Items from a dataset
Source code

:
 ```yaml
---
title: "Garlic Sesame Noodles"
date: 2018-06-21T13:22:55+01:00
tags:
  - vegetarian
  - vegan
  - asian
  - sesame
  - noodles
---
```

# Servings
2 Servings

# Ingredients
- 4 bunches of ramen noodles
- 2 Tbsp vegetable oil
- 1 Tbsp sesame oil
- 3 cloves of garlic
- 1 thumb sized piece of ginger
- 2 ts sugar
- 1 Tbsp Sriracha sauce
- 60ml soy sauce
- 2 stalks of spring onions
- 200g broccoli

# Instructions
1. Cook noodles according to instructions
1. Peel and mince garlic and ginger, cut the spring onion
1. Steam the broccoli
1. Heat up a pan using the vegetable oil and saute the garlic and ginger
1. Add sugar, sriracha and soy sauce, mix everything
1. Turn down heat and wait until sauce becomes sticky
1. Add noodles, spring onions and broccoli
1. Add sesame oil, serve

Task instructions: Using the records, find how many lines include the string "ginger" and report that number alone.

Exercise result: 3